Back in the palmier days of the Hollywood studios, big stars got big "dressing rooms" on the lot, veritable cottages, really, with all the amenities of hotel and home. They were decorated by the set department in whatever style was the current rage. Period looks and ultra modern looks, and a hybrid of the two that came to be called Vogue Regency or Hollywood Regency, were employed in the design of these cozy retreats. Billy Haines, the silent era matinee idol turned Joan Crawford's decorator, was the grand master of this rarefied realm. He took the look from the screen to the street, so to speak, adapting for domestic use (okay, Hollywood's idea of domestic use) the luminous worlds created by set designers such as Cedric Gibbons, who did every picture you ever wanted to see. The Art Déco that had been the ne plus ultra of cinematic taste since the Roaring Twenties lost favor in the United States as things turned decidedly Nazi in Berlin. Déco, then called Modernist or Moderne - the term Art Déco was coined in the 1970's - was the victim of its association, in the American mind at least, with the whole Nazi mise en scene. Think Albert Speer. Think Metropolis. What to do?

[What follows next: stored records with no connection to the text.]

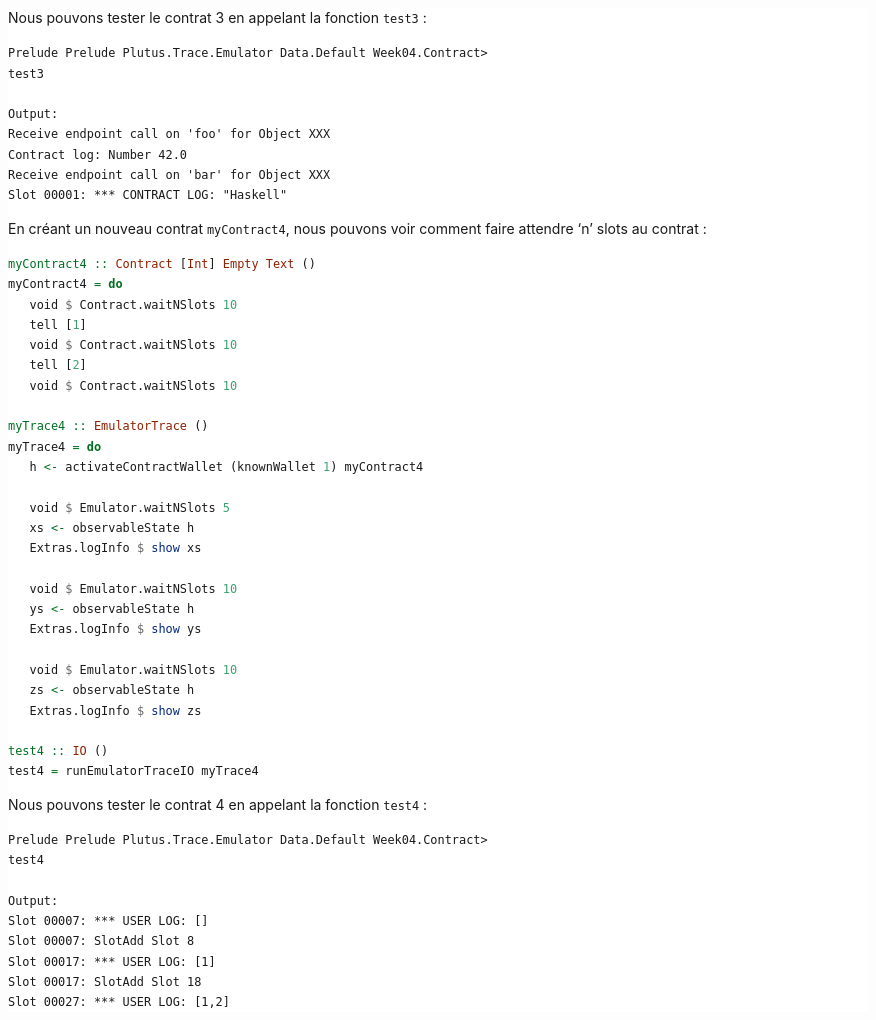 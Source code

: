 Nous pouvons tester le contrat 3 en appelant la fonction ``test3`` :

```
Prelude Prelude Plutus.Trace.Emulator Data.Default Week04.Contract> 
test3

Output:
Receive endpoint call on 'foo' for Object XXX
Contract log: Number 42.0
Receive endpoint call on 'bar' for Object XXX
Slot 00001: *** CONTRACT LOG: "Haskell"
```

En créant un nouveau contrat ``myContract4``, nous pouvons voir comment faire attendre ‘n’ slots au contrat :

```haskell
myContract4 :: Contract [Int] Empty Text ()
myContract4 = do
   void $ Contract.waitNSlots 10
   tell [1]
   void $ Contract.waitNSlots 10
   tell [2]
   void $ Contract.waitNSlots 10

myTrace4 :: EmulatorTrace ()
myTrace4 = do
   h <- activateContractWallet (knownWallet 1) myContract4

   void $ Emulator.waitNSlots 5
   xs <- observableState h
   Extras.logInfo $ show xs

   void $ Emulator.waitNSlots 10
   ys <- observableState h
   Extras.logInfo $ show ys

   void $ Emulator.waitNSlots 10
   zs <- observableState h
   Extras.logInfo $ show zs

test4 :: IO ()
test4 = runEmulatorTraceIO myTrace4
```

Nous pouvons tester le contrat 4 en appelant la fonction ``test4`` :

```
Prelude Prelude Plutus.Trace.Emulator Data.Default Week04.Contract> 
test4

Output:
Slot 00007: *** USER LOG: []
Slot 00007: SlotAdd Slot 8
Slot 00017: *** USER LOG: [1]
Slot 00017: SlotAdd Slot 18
Slot 00027: *** USER LOG: [1,2]
```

Look homeward was what the studios did, to an idealized take on our colonial and Federal past. The columns and pilasters and cornices and architraves and broken pediments of what was basically a transported British style served as the inspiration for this delightfully bastard style. To see an example of exactly what I'm talking about, just slip in your DVD of Dark Victory. You'll behold the epitome of Vogue Regency at its glamorous, shimmering height in the first three minutes of the film. The staircase railing alone is worth a treatise. Do watch the rest. Years ago, when I first met Barbara Pohlman, another decorator working in Hollywood, she told me she was looking for something like "that Dark Victory wallpaper" for Linda Ronstadt's house, and we bonded instantly. I knew she meant the paper in the Spoiler Alert scene at the end.

Here, then, an homage to those studio dressing rooms or bungalows, as they were sometimes called. They were no more "bungalows" than those glorified garden-court apartments at The Beverly Hills Hotel are true bungalows. For that you'll have to watch The Letterbut we haven't time.

I wanted Christmas, but Christmas in Hell!

The task here is to start out over-the-top and to stay over-the-top. If you lose your nerve, you'll wind up with your grandmother's house, and, assuming your grandmother was not Norma Shearer, that probably won't be a good thing. When your main fabric pattern features red roses the size of dinner plates, the very idea of restraint is just plain silly. Close your eyes and think of Dorothy Draper. Better, think of Ruth Draper.

Soigné to spare - the star's dressing room look: over-scaled floral prints, striped satin, big white lamps, white flowers, sparkly objets, a real telephone. The only things missing are the cigarette boxes and lighters. 

Repeat after me: There's no place like home...except my bungalow.